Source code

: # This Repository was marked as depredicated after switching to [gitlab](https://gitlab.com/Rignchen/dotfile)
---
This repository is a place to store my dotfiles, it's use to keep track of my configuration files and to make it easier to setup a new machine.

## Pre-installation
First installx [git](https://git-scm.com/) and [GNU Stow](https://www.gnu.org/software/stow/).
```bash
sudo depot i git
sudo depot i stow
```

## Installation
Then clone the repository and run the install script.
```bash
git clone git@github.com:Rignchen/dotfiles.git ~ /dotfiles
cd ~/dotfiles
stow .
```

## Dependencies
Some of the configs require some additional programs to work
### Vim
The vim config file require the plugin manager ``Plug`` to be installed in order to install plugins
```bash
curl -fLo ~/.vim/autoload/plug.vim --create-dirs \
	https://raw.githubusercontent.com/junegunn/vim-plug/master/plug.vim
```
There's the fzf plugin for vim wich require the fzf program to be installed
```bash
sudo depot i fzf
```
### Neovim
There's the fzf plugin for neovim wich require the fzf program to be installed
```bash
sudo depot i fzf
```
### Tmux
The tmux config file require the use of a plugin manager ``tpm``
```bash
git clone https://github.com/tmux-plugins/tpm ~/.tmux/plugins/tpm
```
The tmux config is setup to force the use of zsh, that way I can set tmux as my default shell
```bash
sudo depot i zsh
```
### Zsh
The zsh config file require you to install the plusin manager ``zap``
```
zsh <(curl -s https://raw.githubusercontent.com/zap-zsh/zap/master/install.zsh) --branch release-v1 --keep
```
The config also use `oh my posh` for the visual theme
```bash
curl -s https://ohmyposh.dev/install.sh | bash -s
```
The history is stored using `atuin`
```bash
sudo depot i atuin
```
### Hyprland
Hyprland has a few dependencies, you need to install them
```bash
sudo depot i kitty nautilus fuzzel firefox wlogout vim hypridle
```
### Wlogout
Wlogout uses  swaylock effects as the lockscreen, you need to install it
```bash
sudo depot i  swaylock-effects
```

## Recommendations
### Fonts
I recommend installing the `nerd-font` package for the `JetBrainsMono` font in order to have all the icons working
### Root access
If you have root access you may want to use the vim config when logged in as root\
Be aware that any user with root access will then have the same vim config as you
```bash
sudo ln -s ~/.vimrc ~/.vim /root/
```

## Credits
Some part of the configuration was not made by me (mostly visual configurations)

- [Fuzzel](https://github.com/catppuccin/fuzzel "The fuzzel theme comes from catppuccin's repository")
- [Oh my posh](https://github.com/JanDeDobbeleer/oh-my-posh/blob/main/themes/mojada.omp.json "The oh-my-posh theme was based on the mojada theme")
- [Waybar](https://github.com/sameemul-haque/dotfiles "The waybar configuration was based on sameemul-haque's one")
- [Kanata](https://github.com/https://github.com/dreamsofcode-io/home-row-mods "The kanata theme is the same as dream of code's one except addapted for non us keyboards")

Exercise aim: Repeat all the entries word for word.

Answer to this exercise:
Source code

: # This Repository was marked as depredicated after switching to [gitlab](https://gitlab.com/Rignchen/dotfile)
---
This repository is a place to store my dotfiles, it's use to keep track of my configuration files and to make it easier to setup a new machine.

## Pre-installation
First installx [git](https://git-scm.com/) and [GNU Stow](https://www.gnu.org/software/stow/).
```bash
sudo depot i git
sudo depot i stow
```

## Installation
Then clone the repository and run the install script.
```bash
git clone git@github.com:Rignchen/dotfiles.git ~ /dotfiles
cd ~/dotfiles
stow .
```

## Dependencies
Some of the configs require some additional programs to work
### Vim
The vim config file require the plugin manager ``Plug`` to be installed in order to install plugins
```bash
curl -fLo ~/.vim/autoload/plug.vim --create-dirs \
	https://raw.githubusercontent.com/junegunn/vim-plug/master/plug.vim
```
There's the fzf plugin for vim wich require the fzf program to be installed
```bash
sudo depot i fzf
```
### Neovim
There's the fzf plugin for neovim wich require the fzf program to be installed
```bash
sudo depot i fzf
```
### Tmux
The tmux config file require the use of a plugin manager ``tpm``
```bash
git clone https://github.com/tmux-plugins/tpm ~/.tmux/plugins/tpm
```
The tmux config is setup to force the use of zsh, that way I can set tmux as my default shell
```bash
sudo depot i zsh
```
### Zsh
The zsh config file require you to install the plusin manager ``zap``
```
zsh <(curl -s https://raw.githubusercontent.com/zap-zsh/zap/master/install.zsh) --branch release-v1 --keep
```
The config also use `oh my posh` for the visual theme
```bash
curl -s https://ohmyposh.dev/install.sh | bash -s
```
The history is stored using `atuin`
```bash
sudo depot i atuin
```
### Hyprland
Hyprland has a few dependencies, you need to install them
```bash
sudo depot i kitty nautilus fuzzel firefox wlogout vim hypridle
```
### Wlogout
Wlogout uses  swaylock effects as the lockscreen, you need to install it
```bash
sudo depot i  swaylock-effects
```

## Recommendations
### Fonts
I recommend installing the `nerd-font` package for the `JetBrainsMono` font in order to have all the icons working
### Root access
If you have root access you may want to use the vim config when logged in as root\
Be aware that any user with root access will then have the same vim config as you
```bash
sudo ln -s ~/.vimrc ~/.vim /root/
```

## Credits
Some part of the configuration was not made by me (mostly visual configurations)

- [Fuzzel](https://github.com/catppuccin/fuzzel "The fuzzel theme comes from catppuccin's repository")
- [Oh my posh](https://github.com/JanDeDobbeleer/oh-my-posh/blob/main/themes/mojada.omp.json "The oh-my-posh theme was based on the mojada theme")
- [Waybar](https://github.com/sameemul-haque/dotfiles "The waybar configuration was based on sameemul-haque's one")
- [Kanata](https://github.com/https://github.com/dreamsofcode-io/home-row-mods "The kanata theme is the same as dream of code's one except addapted for non us keyboards")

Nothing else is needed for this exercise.